The public sector Hindustan Copper Ltd is aiming to double its production of copper at its plant, at Jagadia in Gujarat, which it had bought from ARCIL in May 2015, according to its chairman-cum-managing director K.D. Diwan. It is also planning to invest up to Rs,2,200 crore for harnessing new technology.
“We have commenced commercial operations in this project and hope to achieve the rated capacity of 50,000 tonnes next year,” he said, adding that 25,000 tonnes of LME grade copper was produced at this scrap plant. HCL had bought the plant for Rs.210 crore. “We have invested Rs.100 crore in this plant which has been closed since 2009, and we expect to start revenue generation by 2017-18.”, he said.
Addressing a press meet, Mr.

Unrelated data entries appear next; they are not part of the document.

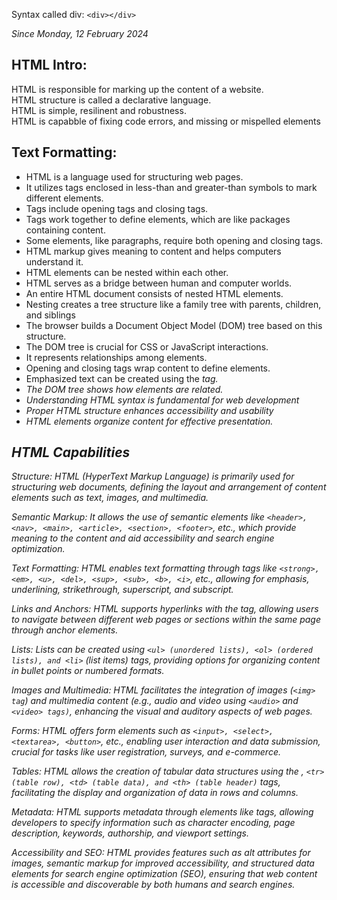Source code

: Syntax called div: `<div></div>`


<i>Since Monday, 12 February 2024</i>
<h2>HTML Intro:</h2>

HTML is responsible for marking up the content of a website. <br>
HTML structure is called a declarative language. <br>
HTML is simple, resilinent and robustness. <br>
HTML  is capabble of fixing code errors, and missing or mispelled elements <br>

<h2>Text Formatting:</h2>

<ul>
<li>HTML is a language used for structuring web pages.</li>
<li>It utilizes tags enclosed in less-than and greater-than symbols to mark different elements.</li>
<li>Tags include opening tags and closing tags.</li>
<li>Tags work together to define elements, which are like packages containing content.</li>
<li>Some elements, like paragraphs, require both opening and closing tags.<br></li>
<li>HTML markup gives meaning to content and helps computers understand it.</li>
<li>HTML elements can be nested within each other.</li>
<li>HTML serves as a bridge between human and computer worlds.</li>
<li>An entire HTML document consists of nested HTML elements.</li>
<li>Nesting creates a tree structure like a family tree with parents, children, and siblings</li>
<li>The  browser builds a Document Object Model (DOM) tree based on this structure.</li>
<li>The DOM tree is crucial for CSS or JavaScript interactions.</li>
<li>It represents relationships among elements.</li>
<li>Opening and closing tags wrap content to define elements.</li>
<li>Emphasized text can be created using the <em> tag.</li>
<li>The DOM tree shows how elements are related.</li>
<li>Understanding HTML syntax is fundamental for web development</li>
<li>Proper HTML structure enhances accessibility and usability</li>
<li>HTML elements <em>organize content for effective presentation.</li>
</ul>

## HTML Capabilities
Structure: HTML (HyperText Markup Language) is primarily used for structuring web documents, defining the layout and arrangement of content elements such as text, images, and multimedia.

Semantic Markup: It allows the use of semantic elements like `<header>, <nav>, <main>, <article>, <section>, <footer>`, etc., which provide meaning to the content and aid accessibility and search engine optimization.

Text Formatting: HTML enables text formatting through tags like `<strong>, <em>, <u>, <del>, <sup>, <sub>, <b>, <i>`, etc., allowing for emphasis, underlining, strikethrough, superscript, and subscript.

Links and Anchors: HTML supports hyperlinks with the <a> tag, allowing users to navigate between different web pages or sections within the same page through anchor elements.

Lists: Lists can be created using `<ul> (unordered lists), <ol> (ordered lists), and <li>` (list items) tags, providing options for organizing content in bullet points or numbered formats.

Images and Multimedia: HTML facilitates the integration of images (`<img> tag`) and multimedia content (e.g., audio and video using `<audio>` and `<video> tags)`, enhancing the visual and auditory aspects of web pages.

Forms: HTML offers form elements such as `<input>, <select>, <textarea>, <button>`, etc., enabling user interaction and data submission, crucial for tasks like user registration, surveys, and e-commerce.

Tables: HTML allows the creation of tabular data structures using the <table>, `<tr> (table row), <td> (table data), and <th> (table header)` tags, facilitating the display and organization of data in rows and columns.

Metadata: HTML supports metadata through elements like <meta> tags, allowing developers to specify information such as character encoding, page description, keywords, authorship, and viewport settings.

Accessibility and SEO: HTML provides features such as alt attributes for images, semantic markup for improved accessibility, and structured data elements for search engine optimization (SEO), ensuring that web content is accessible and discoverable by both humans and search engines.
 
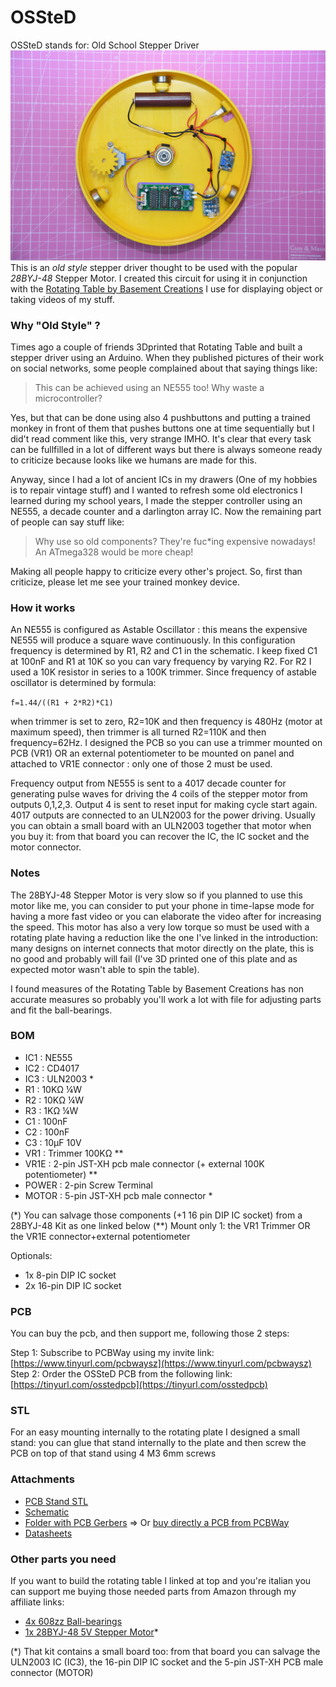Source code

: # OSSteD
OSSteD stands for: Old School Stepper Driver
![OSSteD mounted](./media/OSSteD_in_rotating_table.jpg)
This is an _old style_ stepper driver thought to be used with the popular _28BYJ-48_ Stepper Motor. I created this circuit for using it in conjunction with the [Rotating Table by Basement Creations](https://www.thingiverse.com/thing:4817279) I use for displaying object or taking videos of my stuff.

### Why "Old Style" ?
Times ago a couple of friends 3Dprinted that Rotating Table and built a stepper driver using an Arduino. When they published pictures of their work on social networks, some people complained about that saying things like:  

> This can be achieved using an NE555 too! Why waste a microcontroller?  
 
Yes, but that can be done using also 4 pushbuttons and putting a trained monkey in front of them that pushes buttons one at time sequentially but I did't read comment like this, very strange IMHO. It's clear that every task can be fullfilled in a lot of different ways but there is always someone ready to criticize because looks like we humans are made for this.

Anyway, since I had a lot of ancient ICs in my drawers (One of my hobbies is to repair vintage stuff) and I wanted to refresh some old electronics I learned during my school years, I made the stepper controller using an NE555, a decade counter and a darlington array IC. Now the remaining part of people can say stuff like:

> Why use so old components? They're fuc*ing expensive nowadays! An ATmega328 would be more cheap!  

Making all people happy to criticize every other's project. So, first than criticize, please let me see your trained monkey device. 

### How it works
An NE555 is configured as Astable Oscillator : this means the expensive NE555 will produce a square wave continuously. In this configuration frequency is determined by R1, R2 and C1 in the schematic. I keep fixed C1 at 100nF and R1 at 10K so you can vary frequency by varying R2. For R2 I used a 10K resistor in series to a 100K trimmer. Since frequency of astable oscillator is determined by formula:  
  
`f=1.44/((R1 + 2*R2)*C1)`

when trimmer is set to zero, R2=10K and then frequency is 480Hz (motor at maximum speed), then trimmer is all turned R2=110K and then frequency=62Hz.
I designed the PCB so you can use a trimmer mounted on PCB (VR1) OR an external potentiometer to be mounted on panel and attached to VR1E connector : only one of those 2 must be used.  
  
Frequency output from NE555 is sent to a 4017 decade counter for generating pulse waves for driving the 4 coils of the stepper motor from outputs  0,1,2,3. Output 4 is sent to reset input for making cycle start again. 4017 outputs are connected to an ULN2003 for the power driving. Usually you can obtain a small board with an ULN2003 together that motor when you buy it: from that board you can recover the IC, the IC socket and the motor connector.

### Notes
The 28BYJ-48 Stepper Motor is very slow so if you planned to use this motor like me, you can consider to put your phone in time-lapse mode for having a more fast video or you can elaborate the video after for increasing the speed. This motor has also a very low torque so must be used with a rotating plate having a reduction like the one I've linked in the introduction: many designs on internet connects that motor directly on the plate, this is no good and probably will fail (I've 3D printed one of this plate and as expected motor wasn't able to spin the table).

I found measures of the Rotating Table by Basement Creations has non accurate measures so probably you'll work a lot with file for adjusting parts and fit the  ball-bearings.

### BOM
* IC1	: NE555
* IC2	: CD4017
* IC3	: ULN2003 *
* R1	: 10K&#937; &#188;W
* R2	: 10K&#937; &#188;W
* R3	: 1K&#937; &#188;W
* C1	: 100nF 
* C2	: 100nF
* C3	: 10&#181;F 10V
* VR1	: Trimmer 100K&#937; **
* VR1E	: 2-pin JST-XH pcb male connector (+ external 100K potentiometer) **
* POWER	: 2-pin Screw Terminal
* MOTOR	: 5-pin JST-XH pcb male connector *

(*) You can salvage those components (+1 16 pin DIP IC socket) from a 28BYJ-48 Kit as one linked below
(**) Mount only 1: the VR1 Trimmer OR the VR1E connector+external potentiometer

Optionals:
* 1x 8-pin DIP IC socket
* 2x 16-pin DIP IC socket

### PCB
You can buy the pcb, and then support me, following those 2 steps:

Step 1: Subscribe to PCBWay using my invite link: [https://www.tinyurl.com/pcbwaysz](https://www.tinyurl.com/pcbwaysz)  
Step 2: Order the OSSteD PCB from the following link: [https://tinyurl.com/osstedpcb](https://tinyurl.com/osstedpcb)  

### STL
For an easy mounting internally to the rotating plate I designed a small stand: you can glue that stand internally to the plate and then screw the PCB on top of that stand using 4 M3 6mm screws

### Attachments
- [PCB Stand STL](./stl/OSSteD_stand.stl)
- [Schematic](./docs/OSSted_schematic.pdf)
- [Folder with PCB Gerbers](./gerbers) => Or [buy directly a PCB from PCBWay](https://tinyurl.com/osstedpcb)  
- [Datasheets](./docs/datasheets/)

### Other parts you need
If you want to build the rotating table I linked at top and you're italian you can support me buying those needed parts from Amazon through my affiliate links:

- [4x 608zz Ball-bearings](https://amzn.to/3tIHFfq)
- [1x 28BYJ-48 5V Stepper Motor](https://amzn.to/3Ojb8Vc)*

(*) That kit contains a small board too: from that board you can salvage the ULN2003 IC (IC3), the 16-pin DIP IC socket and the 5-pin JST-XH PCB male connector (MOTOR)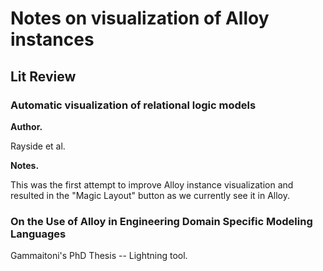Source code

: # Notes on visualization of Alloy instances

## Lit Review

### Automatic visualization of relational logic models

**Author.**

Rayside et al.

**Notes.**

This was the first attempt to improve Alloy instance visualization and resulted in the "Magic Layout" button as we currently see it in Alloy.

### On the Use of Alloy in Engineering Domain Specific Modeling Languages

Gammaitoni's PhD Thesis -- Lightning tool.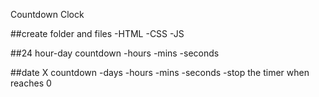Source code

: Countdown Clock

##create folder and files
-HTML
-CSS
-JS

##24 hour-day countdown
-hours
-mins
-seconds

##date X countdown
-days
-hours
-mins
-seconds
-stop the timer when reaches 0

    
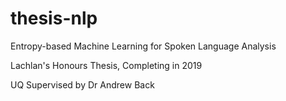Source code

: # thesis-nlp
Entropy-based Machine Learning for Spoken Language Analysis

Lachlan's Honours Thesis, Completing in 2019

UQ Supervised by Dr Andrew Back
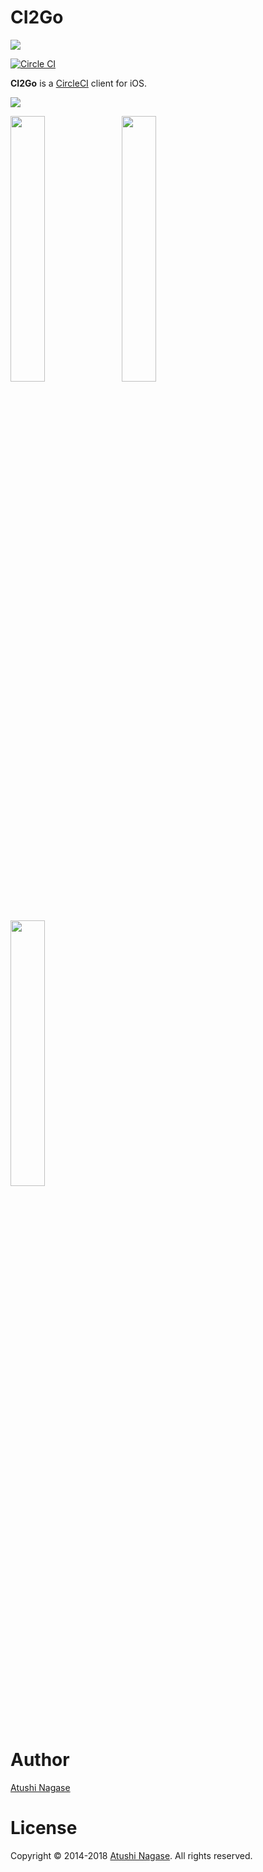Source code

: CI2Go
=====

[![](https://ngs.io/images/appstore-5eb1a238.svg)](http://bit.ly/ci2go-appstore)

[![Circle CI](https://circleci.com/gh/ngs/ci2go/tree/master.svg?style=svg&circle-token=1f0b6a414c7ad111b00900086c9d4446a6a022a9)](https://circleci.com/gh/ngs/ci2go/tree/master)

**CI2Go** is a [CircleCI] client for iOS.

![](CI2Go/Assets.xcassets/AppIcon.appiconset/Icon-60@3x.png)

<img src="https://github.com/ngs/ci2go/blob/master/fastlane/screenshots/en-US/iPhone%20X-0-Build-List.png?raw=true" width="33%"> &nbsp;
<img src="https://github.com/ngs/ci2go/blob/master/fastlane/screenshots/en-US/iPhone%20X-1-Build-Detail.png?raw=true" width="33%"> &nbsp;
<img src="https://github.com/ngs/ci2go/blob/master/fastlane/screenshots/en-US/iPhone%20X-2-Build-Log.png?raw=true" width="33%">

Author
======

[Atushi Nagase]

License
=======

Copyright &copy; 2014-2018 [Atushi Nagase]. All rights reserved.

[Atushi Nagase]: https://ngs.io/
[CircleCI]: https://circleci.com/
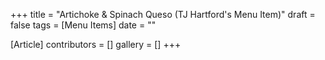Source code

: +++
title = "Artichoke & Spinach Queso (TJ Hartford's Menu Item)"
draft = false
tags = [Menu Items]
date = ""

[Article]
contributors = []
gallery = []
+++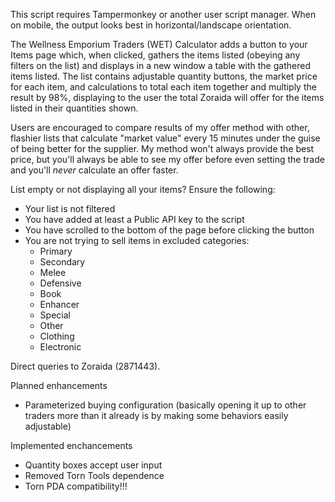This script requires Tampermonkey or another user script manager. When on mobile, the output looks best in horizontal/landscape orientation.

The Wellness Emporium Traders (WET) Calculator adds a button to your Items page which, when clicked, gathers the items listed (obeying any filters on the list) and displays in a new window a table with the gathered items listed. The list contains adjustable quantity buttons, the market price for each item, and calculations to total each item together and multiply the result by 98%, displaying to the user the total Zoraida will offer for the items listed in their quantities shown.

Users are encouraged to compare results of my offer method with other, flashier lists that calculate "market value" every 15 minutes under the guise of being better for the supplier. My method won't always provide the best price, but you'll always be able to see my offer before even setting the trade and you'll *never* calculate an offer faster.

List empty or not displaying all your items? Ensure the following:
- Your list is not filtered
- You have added at least a Public API key to the script
- You have scrolled to the bottom of the page before clicking the button
- You are not trying to sell items in excluded categories:
  - Primary
  - Secondary
  - Melee
  - Defensive
  - Book
  - Enhancer
  - Special
  - Other
  - Clothing
  - Electronic
 
Direct queries to Zoraida (2871443).

Planned enhancements
- Parameterized buying
  configuration (basically
  opening it up to other traders
  more than it already is by making
  some behaviors easily adjustable)

Implemented enchancements
- Quantity boxes accept user input
- Removed Torn Tools dependence
- Torn PDA compatibility!!!
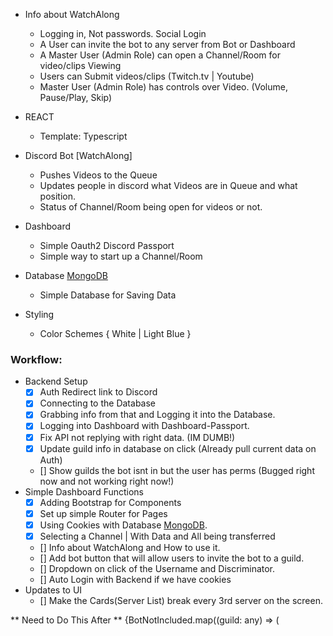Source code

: * Info about WatchAlong
  * Logging in, Not passwords. Social Login
  * A User can invite the bot to any server from Bot or Dashboard
  * A Master User (Admin Role) can open a Channel/Room for video/clips Viewing
  * Users can Submit videos/clips (Twitch.tv | Youtube)
  * Master User (Admin Role) has controls over Video. (Volume, Pause/Play, Skip)

* REACT
  * Template: Typescript
* Discord Bot [WatchAlong]
  * Pushes Videos to the Queue
  * Updates people in discord what Videos are in Queue and what position.
  * Status of Channel/Room being open for videos or not.
* Dashboard
  * Simple Oauth2 Discord Passport
  * Simple way to start up a Channel/Room
* Database [MongoDB](https://www.mongodb.com/)
  * Simple Database for Saving Data

* Styling 
  * Color Schemes
    { White | Light Blue }


### Workflow: 
* Backend Setup
    * [X] Auth Redirect link to Discord
    * [X] Connecting to the Database
    * [X] Grabbing info from that and Logging it into the Database.
    * [X] Logging into Dashboard with Dashboard-Passport.
    * [X] Fix API not replying with right data. (IM DUMB!)
    * [X] Update guild info in database on click (Already pull current data on Auth)
    * [] Show guilds the bot isnt in but the user has perms (Bugged right now and not working right now!)
* Simple Dashboard Functions
    * [X] Adding Bootstrap for Components
    * [X] Set up simple Router for Pages
    * [X] Using Cookies with Database [MongoDB](https://www.mongodb.com/).
    * [X] Selecting a Channel | With Data and All being transferred
    * [] Info about WatchAlong and How to use it.
    * [] Add bot button that will allow users to invite the bot to a guild.
    * [] Dropdown on click of the Username and Discriminator.
    * [] Auto Login with Backend if we have cookies
* Updates to UI
    * [] Make the Cards(Server List) break every 3rd server on the screen.




** Need to Do This After **
{BotNotIncluded.map((guild: any) => (
        <!-- <Row>
          <Col sm="3">
            <div key={guild.id}>
              <Card
                style={{
                  width: "18rem",
                  minWidth: "50px",
                  height: "300px",
                  backgroundColor: "#1c1c1c",
                  marginLeft: "15px",
                  marginBottom: "15px",
                  opacity: "0.9",
                }}
              >
                <Card.Img
                  src={
                    guild.icon
                      ? `https://cdn.discordapp.com/icons/${guild.id}/${guild.icon}.png`
                      : `https://i.imgur.com/bNdKwD5.png`
                  }
                  alt="Guild Icon"
                  style={{
                    filter: "blur(3px)",
                    overflow: "clip",
                    borderRadius: "10px",
                    minHeight: "50px",
                    height: "200px",
                  }}
                />
                <Card.Img
                  src={
                    guild.icon
                      ? `https://cdn.discordapp.com/icons/${guild.id}/${guild.icon}.png`
                      : `https://i.imgur.com/bNdKwD5.png`
                  }
                  style={{
                    position: "absolute",
                    top: "20%",
                    left: "37%",
                    overflow: "clip",
                    borderRadius: "50px",
                    width: "80px",
                    height: "80px",
                  }}
                />
                <Card.Body>
                  <Card.Title style={{ fontWeight: "bold", color: "white" }}>
                    {guild.name}
                  </Card.Title>
                  <Button
                    variant="success"
                    style={{
                      color: "white",
                      fontWeight: "bold",
                    }}
                    onClick={async () => {}}
                  >
                    Add to Server!
                  </Button>
                </Card.Body>
              </Card>
            </div>
          </Col>
        </Row>
      ))} -->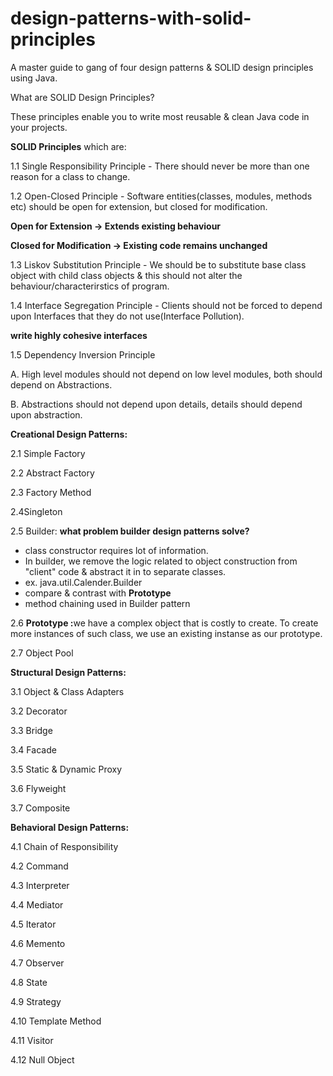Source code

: # design-patterns-with-solid-principles
A master guide to gang of four design patterns &amp; SOLID design principles using Java.
<p>
What are SOLID Design Principles?

These principles enable you to write most reusable & clean Java code in your projects.

<b>SOLID Principles</b> which are:

1.1 Single Responsibility Principle - There should never be more than one reason for a class to change.

1.2 Open-Closed Principle - Software entities(classes, modules, methods etc) should be open for extension, but closed for modification.

<b>Open for Extension -> Extends existing behaviour

Closed for Modification -> Existing code remains unchanged</b>

1.3 Liskov Substitution Principle - We should be to substitute base class object with child class objects & this should not alter the behaviour/characterirstics of program. 

1.4 Interface Segregation Principle - Clients should not be forced to depend upon Interfaces that they do not use(Interface Pollution).

<b>write highly cohesive interfaces</b>

1.5 Dependency Inversion Principle

<p>A. High level modules should not depend on low level modules, both should depend on Abstractions.</p>
<p>B. Abstractions should not depend upon details, details should depend upon abstraction.</p>
</p>
<b>Creational Design Patterns:</b> 

2.1 Simple Factory

2.2 Abstract Factory

2.3 Factory Method

2.4Singleton

2.5 Builder: <b>what problem builder design patterns solve?</b>

* class constructor requires lot of information.
* In builder, we remove the logic related to object construction from "client" code & abstract it in to separate classes.
* ex. java.util.Calender.Builder
* compare & contrast with <b>Prototype</b>
* method chaining used in Builder pattern

2.6 <b>Prototype :</b>we have a complex object that is costly to create. To create more instances of such class, we use an existing instanse as our prototype. 

2.7 Object Pool

<b>Structural Design Patterns:</b> 

3.1 Object & Class Adapters

3.2 Decorator

3.3 Bridge

3.4 Facade

3.5 Static & Dynamic Proxy

3.6 Flyweight

3.7 Composite  

<b>Behavioral Design Patterns:</b>

4.1 Chain of Responsibility

4.2 Command

4.3 Interpreter

4.4 Mediator

4.5 Iterator

4.6 Memento

4.7 Observer

4.8 State

4.9 Strategy

4.10 Template Method

4.11 Visitor

4.12 Null Object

Dewan said that HCL had short-listed one company each from China and Finland for sourcing a new technology for processing copper concentrate to produce refined metal.
Called the hydro-metallurgical extraction technology, this is more efficient than the current fossil-fuel based technology being used by HCL, this enables use of an aqueous chemical reaction for extracting copper.
Importantly, it is expected to enable recovery of high-grade sterling silver and gold of bullion grade from the concentrate the company said in its bid document for EOI which it had invited earlier this year.
HCL is a vertically-integrated company present in mining, smelting refining and casting. It owns all the copper mining leases in the country. It has complexes in Rajasthan, Jharkhand and Madhya Pradesh and plants in Maharashtra and Gujarat.
It is currently implementing an expansion programme to quadruple its mining capacity from 3.2 million to 12.4 million tons. However, the cost of this project has ballooned from Rs.3,435 crore to Rs.6,000 crores with time overrun from 2017 to 2020. “The cost increase was mainly due to incorporation of new projects in this expansion plan,” he said.
He also mentioned that two other copper producers have joined HCL in seeking government action for protection against imports, which now cater to close to 30 per cent of the country’s copper demand. The producers have also urged the government to desist from signing any more free-trade agreements as these were hurting industry.
HCL skipped paying dividends in 2015-16 as its profits plunged. Mr. Diwan said that the situation was now improving the company, with improved domestic demand.